A Pentagon study released in 2009 described “the prospect of military intervention to deal with the effects of violent storms, drought, mass migrations and pandemics.” In 2008, the National Intelligence Council had “concluded that climate change by itself would have significant geopolitical impacts around the world and would contribute to a host of problems, including poverty, environmental degradation and the weakening of national governments.” Gen. Anthony Zinni said, “We will pay to reduce greenhouse gas emissions today, and we’ll have to take an economic hit of some kind. Or we will pay the price in military terms.”
The International Energy Agency reported that more than “two-thirds of today’s proven reserves of fossil fuels need to [remain] in the ground in 2050 in order to prevent catastrophic levels of climate change.” The IEA report notes that this basic building block of all life “is essential to the production of energy, and the energy sector already accounts for 15% of the world’s total water use. … In some regions, water constraints are already affecting the reliability of existing operations and they will introduce additional costs.”
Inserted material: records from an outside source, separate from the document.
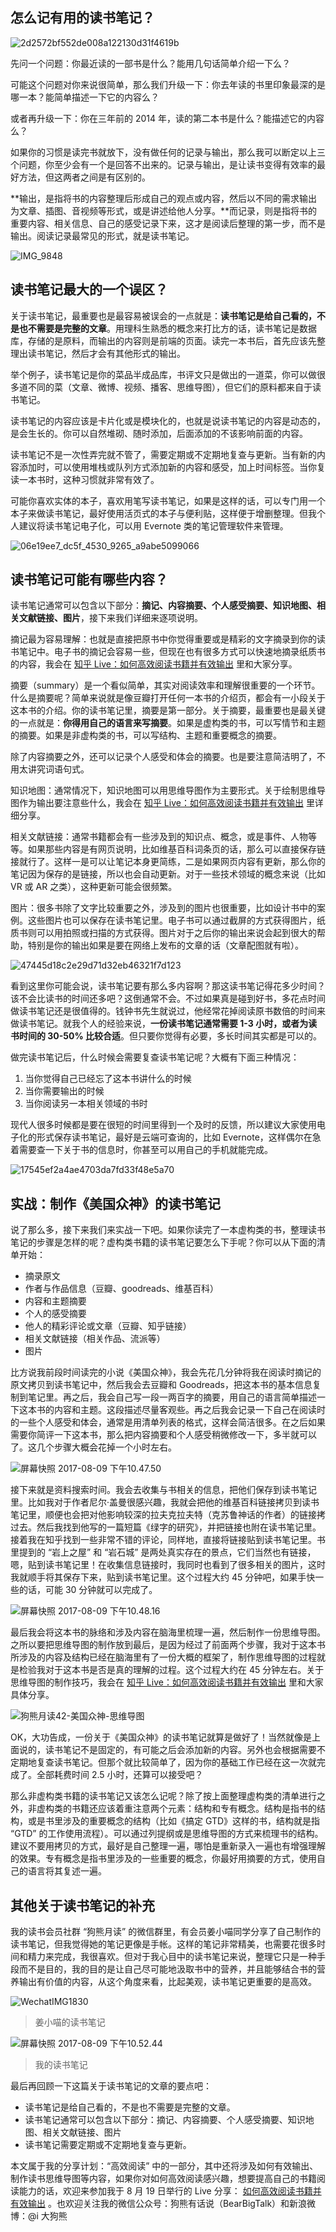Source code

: ## 怎么记有用的读书笔记？

![2d2572bf552de008a122130d31f4619b](http://i.imgur.com/EWeG5S6.jpg)

先问一个问题：你最近读的一部书是什么？能用几句话简单介绍一下么？

可能这个问题对你来说很简单，那么我们升级一下：你去年读的书里印象最深的是哪一本？能简单描述一下它的内容么？

或者再升级一下：你在三年前的 2014 年，读的第二本书是什么？能描述它的内容么？

如果你的习惯是读完书就放下，没有做任何的记录与输出，那么我可以断定以上三个问题，你至少会有一个是回答不出来的。记录与输出，是让读书变得有效率的最好方法，但这两者之间是有区别的。

**输出，是指将书的内容整理后形成自己的观点或内容，然后以不同的需求输出为文章、插图、音视频等形式，或是讲述给他人分享。**而记录，则是指将书的重要内容、相关信息、自己的感受记录下来，这才是阅读后整理的第一步，而不是输出。阅读记录最常见的形式，就是读书笔记。

![IMG_9848](http://i.imgur.com/LGLAbtd.jpg)


## 读书笔记最大的一个误区？

关于读书笔记，最重要也是最容易被误会的一点就是：**读书笔记是给自己看的，不是也不需要是完整的文章**。用理科生熟悉的概念来打比方的话，读书笔记是数据库，存储的是原料，而输出的内容则是前端的页面。读完一本书后，首先应该先整理出读书笔记，然后才会有其他形式的输出。

举个例子，读书笔记是你的菜品半成品库，书评文只是做出的一道菜，你可以做很多道不同的菜（文章、微博、视频、播客、思维导图），但它们的原料都来自于读书笔记。

读书笔记的内容应该是卡片化或是模块化的，也就是说读书笔记的内容是动态的，是会生长的。你可以自然堆砌、随时添加，后面添加的不该影响前面的内容。

读书笔记不是一次性弄完就不管了，需要定期或不定期地复查与更新。当有新的内容添加时，可以使用堆栈或队列方式添加新的内容和感受，加上时间标签。当你复读一本书时，这种习惯就非常有效了。

可能你喜欢实体的本子，喜欢用笔写读书笔记，如果是这样的话，可以专门用一个本子来做读书笔记，最好使用活页式的本子与便利贴，这样便于增删整理。但我个人建议将读书笔记电子化，可以用 Evernote 类的笔记管理软件来管理。

![06e19ee7_dc5f_4530_9265_a9abe5099066](http://i.imgur.com/ctg93tV.jpg)


## 读书笔记可能有哪些内容？

读书笔记通常可以包含以下部分：**摘记、内容摘要、个人感受摘要、知识地图、相关文献链接、图片**，接下来我们详细来逐项说明。

摘记最为容易理解：也就是直接把原书中你觉得重要或是精彩的文字摘录到你的读书笔记中。电子书的摘记会容易一些，但现在也有很多方式可以快速地摘录纸质书的内容，我会在 [知乎 Live：如何高效阅读书籍并有效输出](https://www.zhihu.com/lives/873602326626189312) 里和大家分享。

摘要（summary）是一个看似简单，其实对阅读效率和理解很重要的一个环节。什么是摘要呢？简单来说就是像豆瓣打开任何一本书的介绍页，都会有一小段关于这本书的介绍。你的读书笔记里，摘要是第一部分。关于摘要，最重要也是最关键的一点就是：**你得用自己的语言来写摘要**。如果是虚构类的书，可以写情节和主题的摘要。如果是非虚构类的书，可以写结构、主题和重要概念的摘要。

除了内容摘要之外，还可以记录个人感受和体会的摘要。也是要注意简洁明了，不用太讲究词语句式。

知识地图：通常情况下，知识地图可以用思维导图作为主要形式。关于绘制思维导图作为输出要注意些什么，我会在 [知乎 Live：如何高效阅读书籍并有效输出](https://www.zhihu.com/lives/873602326626189312) 里详细分享。

相关文献链接：通常书籍都会有一些涉及到的知识点、概念，或是事件、人物等等。如果那些内容是有网页说明，比如维基百科词条页的话，那么可以直接保存链接就行了。这样一是可以让笔记本身更简练，二是如果网页内容有更新，那么你的笔记因为保存的是链接，所以也会自动更新。对于一些技术领域的概念来说（比如 VR 或 AR 之类），这种更新可能会很频繁。

图片：很多书除了文字比较重要之外，涉及到的图片也很重要，比如设计书中的案例。这些图片也可以保存在读书笔记里。电子书可以通过截屏的方式获得图片，纸质书则可以用拍照或扫描的方式获得。图片对于之后你的输出来说会起到很大的帮助，特别是你的输出如果是要在网络上发布的文章的话（文章配图就有啦）。

![47445d18c2e29d71d32eb46321f7d123](http://i.imgur.com/fIAInG0.jpg)


看到这里你可能会说，读书笔记要有那么多内容啊？那这读书笔记得花多少时间？该不会比读书的时间还多吧？这倒通常不会。不过如果真是碰到好书，多花点时间做读书笔记还是很值得的。钱钟书先生就说过，他经常花掉阅读原书数倍的时间来做读书笔记。就我个人的经验来说，**一份读书笔记通常需要 1-3 小时，或者为读书时间的 30-50% 比较合适**。但只要你觉得有必要，多长时间其实都是可以的。

做完读书笔记后，什么时候会需要复查读书笔记呢？大概有下面三种情况：

1. 当你觉得自己已经忘了这本书讲什么的时候
2. 当你需要输出的时候
3. 当你阅读另一本相关领域的书时

现代人很多时候都是要在很短的时间里得到一个及时的反馈，所以建议大家使用电子化的形式保存读书笔记，最好是云端可查询的，比如 Evernote，这样偶尔在急着需要查一下关于书的信息时，你甚至可以用自己的手机就能完成。

![17545ef2a4ae4703da7fd33f48e5a70](http://i.imgur.com/JxUigVl.jpg)

## 实战：制作《美国众神》的读书笔记

说了那么多，接下来我们来实战一下吧。如果你读完了一本虚构类的书，整理读书笔记的步骤是怎样的呢？虚构类书籍的读书笔记要怎么下手呢？你可以从下面的清单开始：

* 摘录原文
* 作者与作品信息（豆瓣、goodreads、维基百科）
* 内容和主题摘要
* 个人的感受摘要
* 他人的精彩评论或文章（豆瓣、知乎链接）
* 相关文献链接（相关作品、流派等）
* 图片

比方说我前段时间读完的小说《美国众神》，我会先花几分钟将我在阅读时摘记的原文拷贝到读书笔记中，然后我会去豆瓣和 Goodreads，把这本书的基本信息复制到笔记里。再之后，我会自己写一段一两百字的摘要，用自己的语言简单描述一下这本书的内容和主题。这段描述尽量客观些。再之后我会记录一下自己在阅读时的一些个人感受和体会，通常是用清单列表的格式，这样会简洁很多。在之后如果需要你简评一下这本书，那么把内容摘要和个人感受稍微修改一下，多半就可以了。这几个步骤大概会花掉一个小时左右。

![屏幕快照 2017-08-09 下午10.47.50](http://i.imgur.com/JVIyVAd.png)


接下来就是资料搜索时间。我会去收集与书相关的信息，把他们保存到读书笔记里。比如我对于作者尼尔·盖曼很感兴趣，我就会把他的维基百科链接拷贝到读书笔记里，顺便也会把对他影响较深的拉夫克拉夫特（克苏鲁神话的作者）的链接拷过去。然后我找到他写的一篇短篇《绿字的研究》，并把链接也附在读书笔记里。接着我在知乎找到一些非常不错的评论，同样地，直接将链接贴到读书笔记里。书里提到的 “岩上之屋” 和 “岩石城” 是两处真实存在的景点，它们当然也有链接，嗯，贴到读书笔记里！在收集信息链接时，我同时也看到了很多相关的图片，这时我就顺手将其保存下来，贴到读书笔记里。这个过程大约 45 分钟吧，如果手快一些的话，可能 30 分钟就可以完成了。

![屏幕快照 2017-08-09 下午10.48.16](http://i.imgur.com/ABDF10t.png)


最后我会将这本书的脉络和涉及内容在脑海里梳理一遍，然后制作一份思维导图。之所以要把思维导图的制作放到最后，是因为经过了前面两个步骤，我对于这本书所涉及的内容及结构已经在脑海里有了一份大概的框架了，制作思维导图的过程就是检验我对于这本书是否是真的理解的过程。这个过程大约在 45 分钟左右。关于思维导图的制作技巧，我会在 [知乎 Live：如何高效阅读书籍并有效输出](https://www.zhihu.com/lives/873602326626189312) 里和大家具体分享。

![狗熊月读42-美国众神-思维导图](http://i.imgur.com/71XshWD.jpg)


OK，大功告成，一份关于《美国众神》的读书笔记就算是做好了！当然就像是上面说的，读书笔记不是固定的，有可能之后会添加新的内容。另外也会根据需要不定期地复查读书笔记。但那个就比较简单了，因为你的基础工作已经在这一次就完成了。全部耗费时间 2.5 小时，还算可以接受吧？

那么非虚构类书籍的读书笔记又该怎么记呢？除了按上面整理虚构类的清单进行之外，非虚构类的书籍还应该着重注意两个元素：结构和专有概念。结构是指书的结构，或是书里涉及的重要概念的结构（比如《搞定 GTD》这样的书，结构就是指 “GTD” 的工作使用流程）。可以通过列提纲或是思维导图的方式来梳理书的结构。建议不要用拷贝的方式，最好是自己整理一遍，哪怕是重新录入一遍也有增强理解的效果。专有概念是指书里涉及的一些重要的概念，你最好用摘要的方式，使用自己的语言将其复述一遍。

## 其他关于读书笔记的补充

我的读书会员社群 “狗熊月读” 的微信群里，有会员姜小喵同学分享了自己制作的读书笔记，但我觉得她的笔记更像是手帐。这样的笔记非常精美，也需要花很多时间和精力来完成，我很喜欢。但对于我心目中的读书笔记来说，整理它只是一种手段而不是目的，我的目的是让自己尽可能地汲取书中的营养，并且能够结合书的营养输出有价值的内容，从这个角度来看，比起美观，读书笔记更重要的是高效。

![WechatIMG1830](http://i.imgur.com/nBdtZw0.jpg)

> 姜小喵的读书笔记

![屏幕快照 2017-08-09 下午10.52.44](http://i.imgur.com/sbz0t2f.png)


> 我的读书笔记

最后再回顾一下这篇关于读书笔记的文章的要点吧：

* 读书笔记是给自己看的，不是也不需要是完整的文章。
* 读书笔记通常可以包含以下部分：摘记、内容摘要、个人感受摘要、知识地图、相关文献链接、图片
* 读书笔记需要定期或不定期地复查与更新。

本文属于我的分享计划：“高效阅读” 中的一部分，其中还将涉及如何有效输出、制作读书思维导图等内容，如果你对如何高效阅读感兴趣，想要提高自己的书籍阅读能力的话，欢迎来参加我于 8 月 19 日举行的 Live 分享： [如何高效阅读书籍并有效输出](https://www.zhihu.com/lives/873602326626189312) 。也欢迎关注我的微信公众号：狗熊有话说（BearBigTalk）和新浪微博：@i 大狗熊

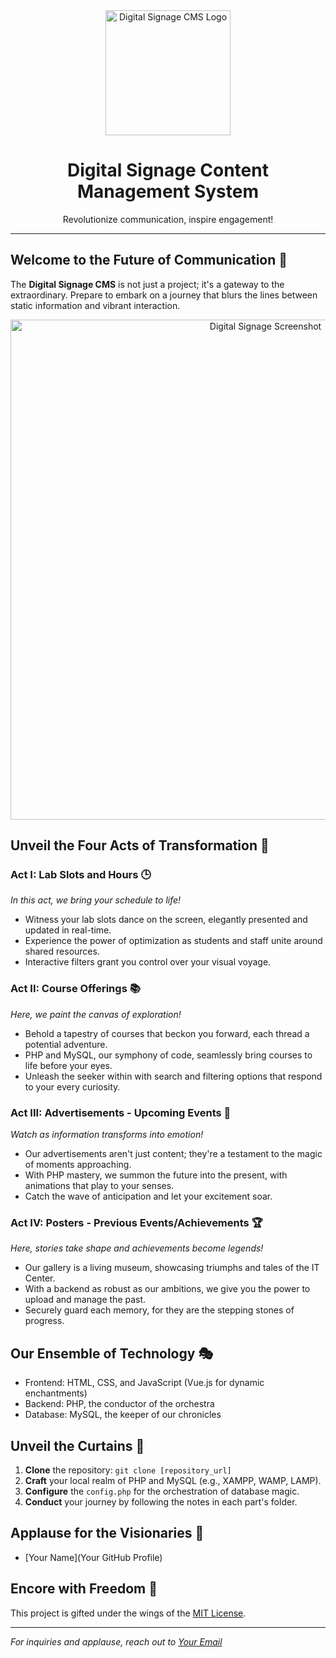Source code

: <div align="center">
    <img src="path/to/your/logo.png" alt="Digital Signage CMS Logo" width="200">
    <h1>Digital Signage Content Management System</h1>
    <p>Revolutionize communication, inspire engagement!</p>
</div>

---

## Welcome to the Future of Communication 🌟

The **Digital Signage CMS** is not just a project; it's a gateway to the extraordinary. Prepare to embark on a journey that blurs the lines between static information and vibrant interaction.

<p align="center">
    <img src="path/to/your/screenshot.png" alt="Digital Signage Screenshot" width="800">
</p>

## Unveil the Four Acts of Transformation 🚀

### Act I: Lab Slots and Hours 🕒

*In this act, we bring your schedule to life!*

- Witness your lab slots dance on the screen, elegantly presented and updated in real-time.
- Experience the power of optimization as students and staff unite around shared resources.
- Interactive filters grant you control over your visual voyage.

### Act II: Course Offerings 📚

*Here, we paint the canvas of exploration!*

- Behold a tapestry of courses that beckon you forward, each thread a potential adventure.
- PHP and MySQL, our symphony of code, seamlessly bring courses to life before your eyes.
- Unleash the seeker within with search and filtering options that respond to your every curiosity.

### Act III: Advertisements - Upcoming Events 🎉

*Watch as information transforms into emotion!*

- Our advertisements aren't just content; they're a testament to the magic of moments approaching.
- With PHP mastery, we summon the future into the present, with animations that play to your senses.
- Catch the wave of anticipation and let your excitement soar.

### Act IV: Posters - Previous Events/Achievements 🏆

*Here, stories take shape and achievements become legends!*

- Our gallery is a living museum, showcasing triumphs and tales of the IT Center.
- With a backend as robust as our ambitions, we give you the power to upload and manage the past.
- Securely guard each memory, for they are the stepping stones of progress.

## Our Ensemble of Technology 🎭

- Frontend: HTML, CSS, and JavaScript (Vue.js for dynamic enchantments)
- Backend: PHP, the conductor of the orchestra
- Database: MySQL, the keeper of our chronicles

## Unveil the Curtains 🚪

1. **Clone** the repository: `git clone [repository_url]`
2. **Craft** your local realm of PHP and MySQL (e.g., XAMPP, WAMP, LAMP).
3. **Configure** the `config.php` for the orchestration of database magic.
4. **Conduct** your journey by following the notes in each part's folder.

## Applause for the Visionaries 🙌

- [Your Name](Your GitHub Profile)

## Encore with Freedom 🎉

This project is gifted under the wings of the [MIT License](LICENSE).

---

*For inquiries and applause, reach out to [Your Email](mailto:you@example.com)*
The World Bank commissioned a study by the Potsdam Institute which says we are on track for an increase in average global temperatures of 4°C by century’s end, which they say is going to be disastrous.
There is a strong likelihood of “three feet or more of sea-level rise by 2100, more severe heat waves, and regional extinction of coral reef ecosystems.” What is more, “Bangladesh, Egypt, Vietnam, and parts of Africa would … see large tracts of farmland made unusable by rising seas.” The World Bank-funded study adds that this projected warming track “simply must not be allowed to occur.”
The study, “Turn Down the Heat,” says the scientific judgement is
Unequivocal that humans are the cause of global warming, and major changes are already being observed. … There is an increasing risk of substantial impacts with consequences on a global scale, for example, concerning food production. … The rate of changes in overall ocean biogeochemistry currently observed and projected appears to be unparalleled in Earth history. … The largest increase in poverty because of climate change is likely to occur in Africa, with Bangladesh and Mexico also projected to see substantial climate-induced poverty increases. … A 4°C world will pose unpredecented challenges to humanity.
Whether we are doomed or not is completely up to us. We are running out of time. The point of no return is on the horizon.